Despite the increasing number of arrests, the growing demands of employers for urine tests, and the ubiquity of misinformation purveyed by the government and anti-marijuana organizations, the number of Americans who experiment with or regularly use this substance continues to grow. A December 2002 CNN/Time magazine survey found that 47 percent of American adults had tried marijuana. The number of people who use it regularly has increased to about 15 million.

This expanding use can no longer be dismissed as simply a youthful fad. It is a clear sign that adults who have a desire or need to stretch their consciousness are discovering that the least costly agent of this kind of experience is offered by marijuana. If used properly, it leads to a gentle alteration of consciousness, there is very little risk to health, the experience does not lead to any kind of antisocial behavior, and it is relatively (or would be, without the prohibition tariff) inexpensive. Marijuana has become part of our culture, and it is here to stay.

There are two other categories of use as well: medicine and enhancement, both of which overlap to some extent with each other and with recreational uses. Enhancement refers to that capacity of the marijuana high to add to the strength, worth, beauty, or other desirable qualities of experiences ranging from food and sex to creativity and appreciation of the natural world (see here for more information). So many people in the last decade have discovered its remarkable and versatile uses as a medicine that twelve states have now adopted legislation or initiatives which allow for its medicinal use. Unfortunately, the federal government, insisting that it has no medical utility, continues its merciless crackdown on patients, their doctors, and the people who grow this medicine within the legal limitations specified by the particular state.
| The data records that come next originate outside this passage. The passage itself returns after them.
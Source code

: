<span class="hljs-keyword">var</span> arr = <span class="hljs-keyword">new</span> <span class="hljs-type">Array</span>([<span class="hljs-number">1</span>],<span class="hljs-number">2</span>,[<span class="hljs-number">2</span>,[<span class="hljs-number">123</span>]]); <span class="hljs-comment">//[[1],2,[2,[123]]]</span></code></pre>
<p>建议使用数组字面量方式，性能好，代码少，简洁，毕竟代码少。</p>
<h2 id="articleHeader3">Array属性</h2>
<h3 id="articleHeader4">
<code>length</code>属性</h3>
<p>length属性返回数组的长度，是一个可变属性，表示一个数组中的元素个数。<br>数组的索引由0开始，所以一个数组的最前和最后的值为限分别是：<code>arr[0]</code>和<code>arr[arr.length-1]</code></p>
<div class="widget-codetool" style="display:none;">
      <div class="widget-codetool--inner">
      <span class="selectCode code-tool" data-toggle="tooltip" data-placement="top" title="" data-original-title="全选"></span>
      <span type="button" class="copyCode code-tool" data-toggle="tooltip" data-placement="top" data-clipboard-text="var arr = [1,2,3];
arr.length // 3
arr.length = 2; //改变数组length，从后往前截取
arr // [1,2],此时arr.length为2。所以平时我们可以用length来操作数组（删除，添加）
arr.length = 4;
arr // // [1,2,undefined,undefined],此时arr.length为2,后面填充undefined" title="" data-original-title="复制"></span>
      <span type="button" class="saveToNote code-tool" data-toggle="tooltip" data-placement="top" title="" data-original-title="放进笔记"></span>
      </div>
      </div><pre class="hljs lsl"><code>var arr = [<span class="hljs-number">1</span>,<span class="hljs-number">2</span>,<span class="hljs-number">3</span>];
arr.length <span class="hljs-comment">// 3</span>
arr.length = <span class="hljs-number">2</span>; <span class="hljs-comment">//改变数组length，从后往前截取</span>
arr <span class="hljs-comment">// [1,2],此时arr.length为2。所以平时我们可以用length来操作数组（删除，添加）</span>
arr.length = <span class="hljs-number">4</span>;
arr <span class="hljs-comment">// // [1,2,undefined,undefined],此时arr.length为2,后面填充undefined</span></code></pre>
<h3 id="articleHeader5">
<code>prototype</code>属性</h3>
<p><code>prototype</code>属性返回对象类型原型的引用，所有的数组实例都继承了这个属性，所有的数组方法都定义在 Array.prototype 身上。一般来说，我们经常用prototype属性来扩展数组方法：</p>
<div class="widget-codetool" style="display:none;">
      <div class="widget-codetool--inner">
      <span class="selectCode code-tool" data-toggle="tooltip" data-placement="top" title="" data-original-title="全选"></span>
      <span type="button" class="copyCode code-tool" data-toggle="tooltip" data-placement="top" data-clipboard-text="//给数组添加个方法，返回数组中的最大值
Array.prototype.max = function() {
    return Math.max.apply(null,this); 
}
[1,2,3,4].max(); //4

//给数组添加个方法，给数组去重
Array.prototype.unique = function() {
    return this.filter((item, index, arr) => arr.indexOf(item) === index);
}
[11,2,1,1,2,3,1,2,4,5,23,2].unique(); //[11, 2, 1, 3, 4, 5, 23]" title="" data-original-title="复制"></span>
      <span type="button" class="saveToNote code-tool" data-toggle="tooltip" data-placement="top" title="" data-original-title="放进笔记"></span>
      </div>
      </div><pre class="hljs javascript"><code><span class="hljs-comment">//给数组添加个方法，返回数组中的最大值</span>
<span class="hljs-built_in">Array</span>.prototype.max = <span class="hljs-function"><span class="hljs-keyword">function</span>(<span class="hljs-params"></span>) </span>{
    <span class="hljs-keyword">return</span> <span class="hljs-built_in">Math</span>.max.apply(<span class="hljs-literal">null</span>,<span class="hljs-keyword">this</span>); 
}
The many thousands of patients who use marijuana for the treatment of a number of symptoms and syndromes do so because they find it to be as or more effective, and generally less toxic, than the conventionally prescribed medicines it replaces, plus it is less expensive, even at prohibition-inflated prices. Despite the federal government’s insistence that marijuana is more of a poison than a medicine, more states are now considering legislation or initiatives to make it available as a medicine, and some are considering initiatives to decriminalize it by reducing penalties for possession of small quantities.

Whatever interim changes we decide to take, ultimately we will have to cut the knot by giving marijuana the same status as alcohol — legalizing it for all uses, and largely removing it from medical and criminal control systems.